[DIRECTIONS FOR THIS TASK] In the data that follows, count the lines in which the word "Revision" occurs, and report that figure alone.

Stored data

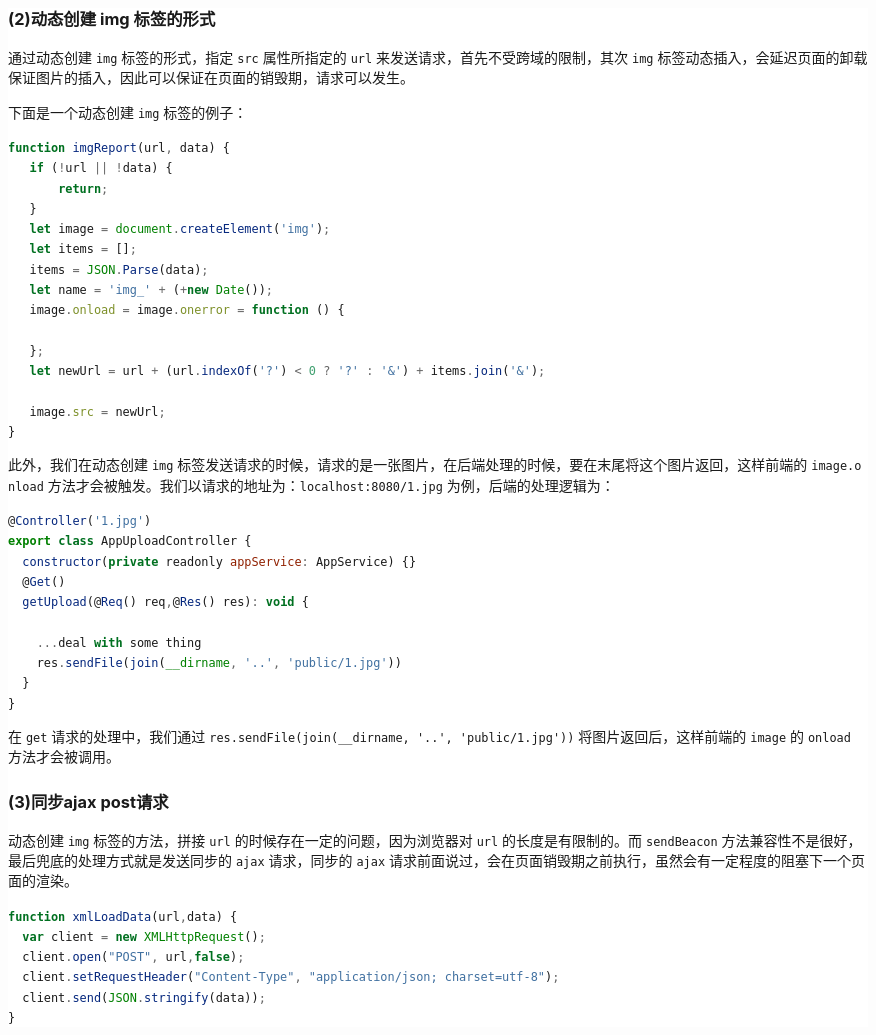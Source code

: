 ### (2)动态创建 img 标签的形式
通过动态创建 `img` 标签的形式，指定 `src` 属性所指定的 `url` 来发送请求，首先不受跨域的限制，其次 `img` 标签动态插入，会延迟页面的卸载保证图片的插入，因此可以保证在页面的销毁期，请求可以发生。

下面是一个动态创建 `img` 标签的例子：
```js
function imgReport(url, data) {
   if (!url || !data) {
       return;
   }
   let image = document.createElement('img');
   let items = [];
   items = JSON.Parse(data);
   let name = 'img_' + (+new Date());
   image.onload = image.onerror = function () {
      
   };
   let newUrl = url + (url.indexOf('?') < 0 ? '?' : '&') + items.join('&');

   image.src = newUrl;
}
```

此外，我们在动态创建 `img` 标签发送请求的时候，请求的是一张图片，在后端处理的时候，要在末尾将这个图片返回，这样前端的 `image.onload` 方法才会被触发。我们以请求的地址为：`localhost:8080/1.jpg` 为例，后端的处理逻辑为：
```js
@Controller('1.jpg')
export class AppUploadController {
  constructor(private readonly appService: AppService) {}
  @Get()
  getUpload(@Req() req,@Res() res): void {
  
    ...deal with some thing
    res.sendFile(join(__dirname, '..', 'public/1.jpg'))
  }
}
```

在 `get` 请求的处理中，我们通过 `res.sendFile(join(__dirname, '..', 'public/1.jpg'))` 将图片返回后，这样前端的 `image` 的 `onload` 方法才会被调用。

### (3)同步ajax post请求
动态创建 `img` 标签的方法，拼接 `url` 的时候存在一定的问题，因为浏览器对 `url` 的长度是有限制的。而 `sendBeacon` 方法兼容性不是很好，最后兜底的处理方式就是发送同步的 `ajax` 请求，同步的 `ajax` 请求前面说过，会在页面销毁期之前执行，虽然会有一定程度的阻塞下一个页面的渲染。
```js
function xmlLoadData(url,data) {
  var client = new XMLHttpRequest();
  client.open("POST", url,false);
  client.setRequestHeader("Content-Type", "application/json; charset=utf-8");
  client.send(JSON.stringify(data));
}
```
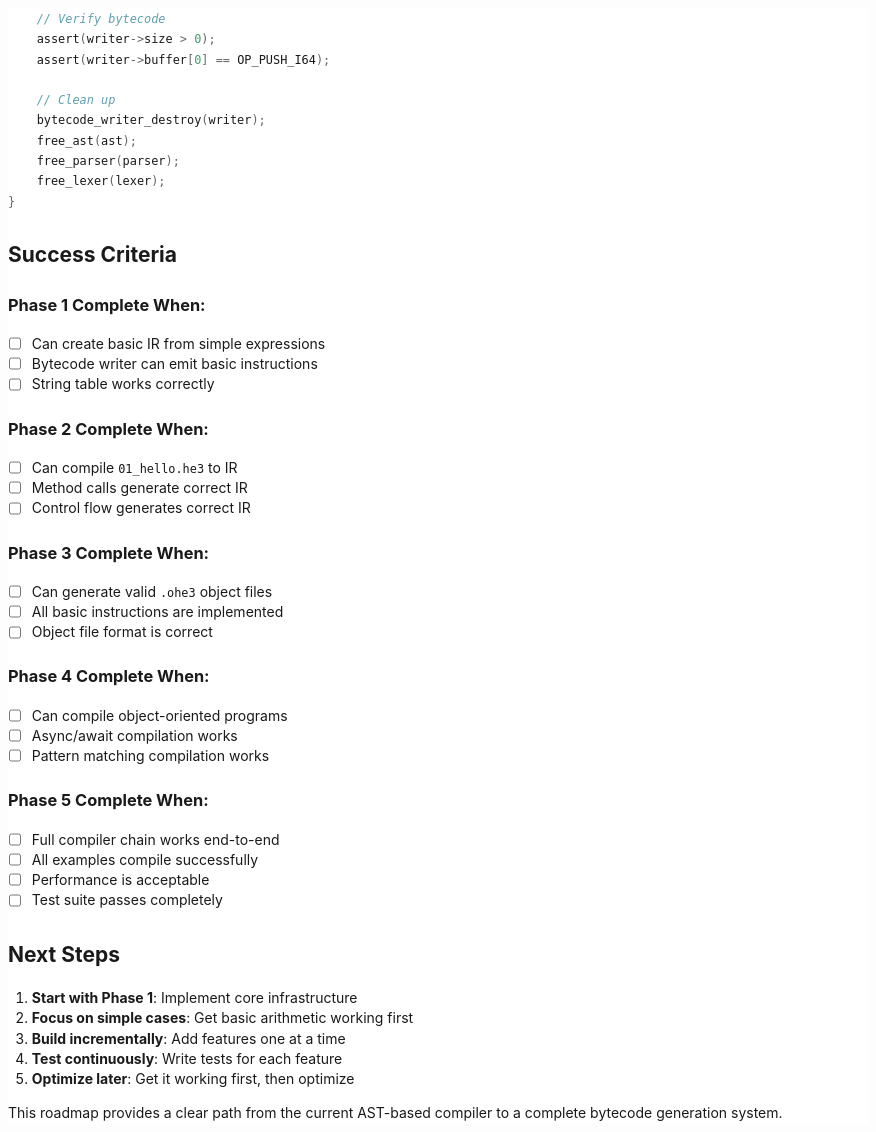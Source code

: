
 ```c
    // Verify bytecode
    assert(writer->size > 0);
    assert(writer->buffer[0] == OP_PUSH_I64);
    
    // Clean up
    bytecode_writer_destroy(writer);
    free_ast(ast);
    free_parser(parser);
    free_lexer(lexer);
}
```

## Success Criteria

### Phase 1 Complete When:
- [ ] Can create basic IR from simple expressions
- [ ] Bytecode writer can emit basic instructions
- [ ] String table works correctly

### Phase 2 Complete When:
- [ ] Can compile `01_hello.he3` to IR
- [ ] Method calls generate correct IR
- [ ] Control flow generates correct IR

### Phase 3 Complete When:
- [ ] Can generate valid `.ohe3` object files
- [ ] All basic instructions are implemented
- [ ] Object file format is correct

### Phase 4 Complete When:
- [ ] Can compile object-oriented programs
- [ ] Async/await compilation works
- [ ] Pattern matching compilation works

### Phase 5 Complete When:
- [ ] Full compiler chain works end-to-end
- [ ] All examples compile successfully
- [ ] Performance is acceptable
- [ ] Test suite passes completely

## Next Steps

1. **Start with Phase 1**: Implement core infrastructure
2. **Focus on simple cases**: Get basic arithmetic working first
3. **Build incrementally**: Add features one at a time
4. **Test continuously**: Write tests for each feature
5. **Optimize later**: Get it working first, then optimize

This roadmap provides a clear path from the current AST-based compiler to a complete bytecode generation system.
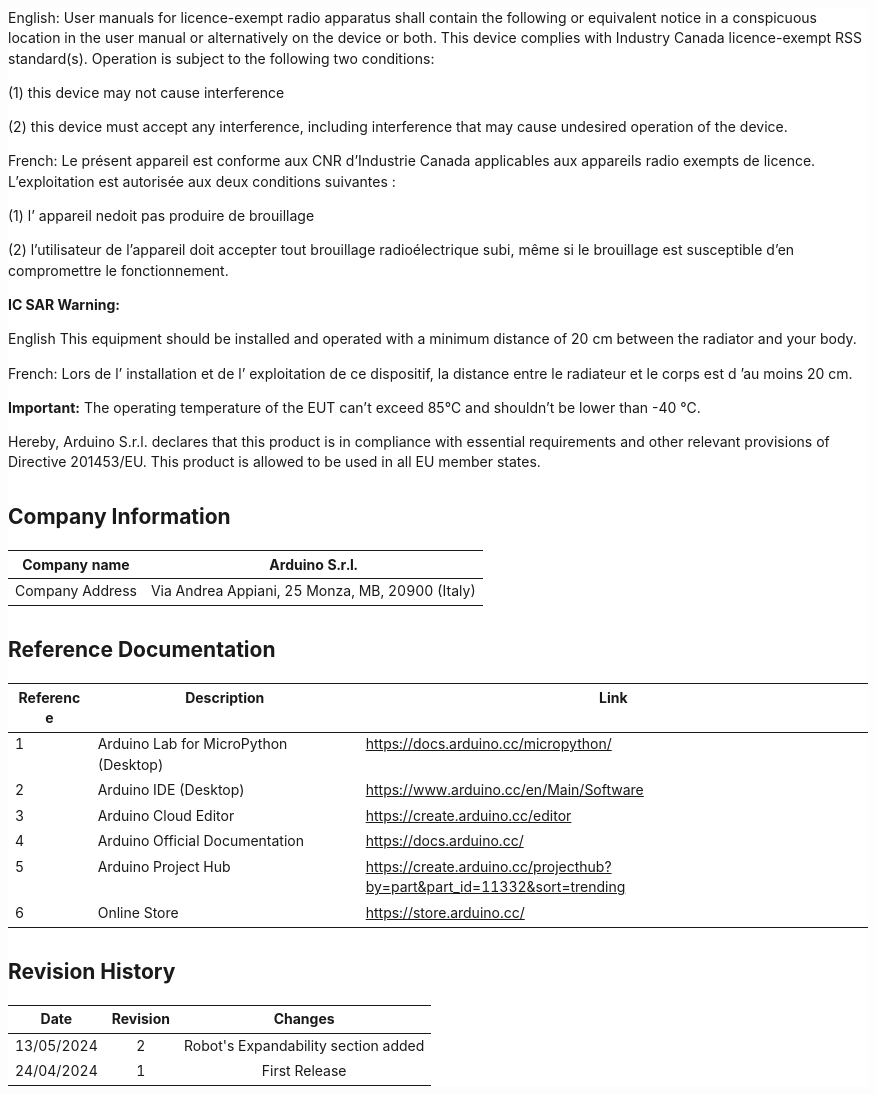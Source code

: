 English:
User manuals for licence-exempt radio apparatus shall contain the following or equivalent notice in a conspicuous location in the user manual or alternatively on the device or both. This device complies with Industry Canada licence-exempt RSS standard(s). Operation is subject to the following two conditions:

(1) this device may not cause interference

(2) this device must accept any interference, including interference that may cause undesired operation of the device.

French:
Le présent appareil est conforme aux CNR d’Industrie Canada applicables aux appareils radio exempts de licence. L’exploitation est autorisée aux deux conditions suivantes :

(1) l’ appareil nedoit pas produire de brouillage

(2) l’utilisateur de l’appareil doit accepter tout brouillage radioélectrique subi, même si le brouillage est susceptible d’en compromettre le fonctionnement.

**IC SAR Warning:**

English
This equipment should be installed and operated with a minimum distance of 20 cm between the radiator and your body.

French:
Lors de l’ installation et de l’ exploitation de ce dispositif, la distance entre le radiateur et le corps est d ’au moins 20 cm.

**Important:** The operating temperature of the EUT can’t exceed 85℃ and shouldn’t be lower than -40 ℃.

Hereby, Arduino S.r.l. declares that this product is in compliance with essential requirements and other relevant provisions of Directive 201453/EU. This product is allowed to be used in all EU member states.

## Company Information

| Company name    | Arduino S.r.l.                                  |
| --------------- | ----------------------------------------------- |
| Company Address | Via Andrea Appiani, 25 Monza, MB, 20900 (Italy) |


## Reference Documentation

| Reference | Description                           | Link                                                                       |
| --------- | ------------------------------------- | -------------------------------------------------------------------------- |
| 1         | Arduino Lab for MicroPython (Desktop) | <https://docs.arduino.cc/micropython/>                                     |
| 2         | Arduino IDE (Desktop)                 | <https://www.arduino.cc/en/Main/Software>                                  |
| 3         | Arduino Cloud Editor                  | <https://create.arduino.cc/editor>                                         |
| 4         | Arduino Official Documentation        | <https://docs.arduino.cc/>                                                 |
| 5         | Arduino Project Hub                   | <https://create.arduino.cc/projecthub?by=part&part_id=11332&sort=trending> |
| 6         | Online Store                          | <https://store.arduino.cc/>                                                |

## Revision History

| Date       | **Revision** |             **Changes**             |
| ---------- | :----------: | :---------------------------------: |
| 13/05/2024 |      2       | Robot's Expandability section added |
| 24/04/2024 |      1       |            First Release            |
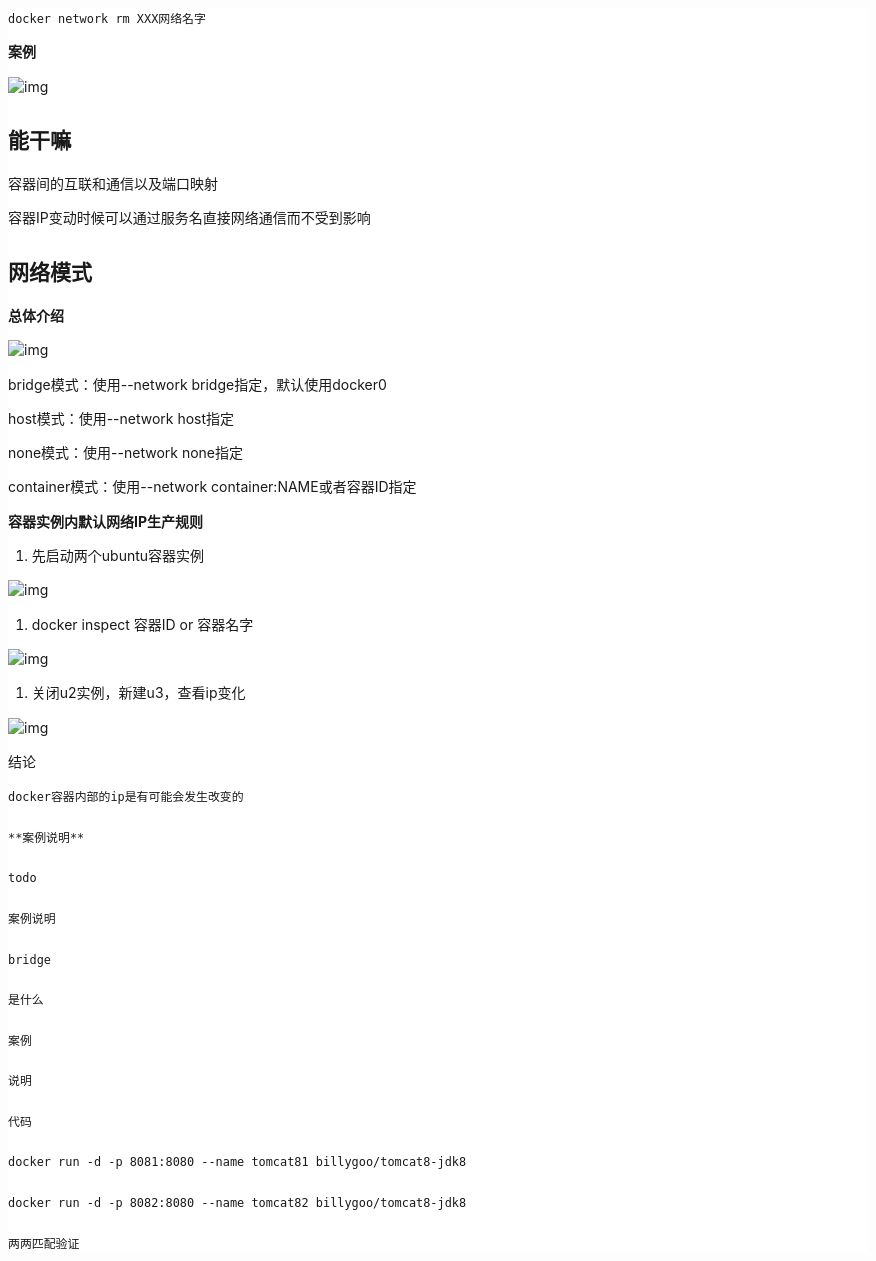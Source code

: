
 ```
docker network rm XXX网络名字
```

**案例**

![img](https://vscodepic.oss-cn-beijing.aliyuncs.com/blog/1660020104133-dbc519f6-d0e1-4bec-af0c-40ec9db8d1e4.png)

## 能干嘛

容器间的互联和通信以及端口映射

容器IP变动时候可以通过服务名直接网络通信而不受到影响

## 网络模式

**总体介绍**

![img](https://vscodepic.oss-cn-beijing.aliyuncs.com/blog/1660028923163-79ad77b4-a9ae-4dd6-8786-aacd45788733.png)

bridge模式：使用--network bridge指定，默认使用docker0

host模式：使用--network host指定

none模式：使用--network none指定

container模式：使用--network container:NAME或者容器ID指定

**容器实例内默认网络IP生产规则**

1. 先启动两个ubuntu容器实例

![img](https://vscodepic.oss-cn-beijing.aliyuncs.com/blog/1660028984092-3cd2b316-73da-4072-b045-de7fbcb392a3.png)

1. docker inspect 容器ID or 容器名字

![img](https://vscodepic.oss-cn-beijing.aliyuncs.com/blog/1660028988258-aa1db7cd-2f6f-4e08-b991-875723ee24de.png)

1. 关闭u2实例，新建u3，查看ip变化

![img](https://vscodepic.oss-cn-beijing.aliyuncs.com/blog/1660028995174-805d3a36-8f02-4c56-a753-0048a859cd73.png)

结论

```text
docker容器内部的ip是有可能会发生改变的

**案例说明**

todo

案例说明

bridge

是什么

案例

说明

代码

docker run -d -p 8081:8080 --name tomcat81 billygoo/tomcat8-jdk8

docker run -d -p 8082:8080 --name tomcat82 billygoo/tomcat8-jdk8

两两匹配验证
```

[COMPLETED EXERCISE] 2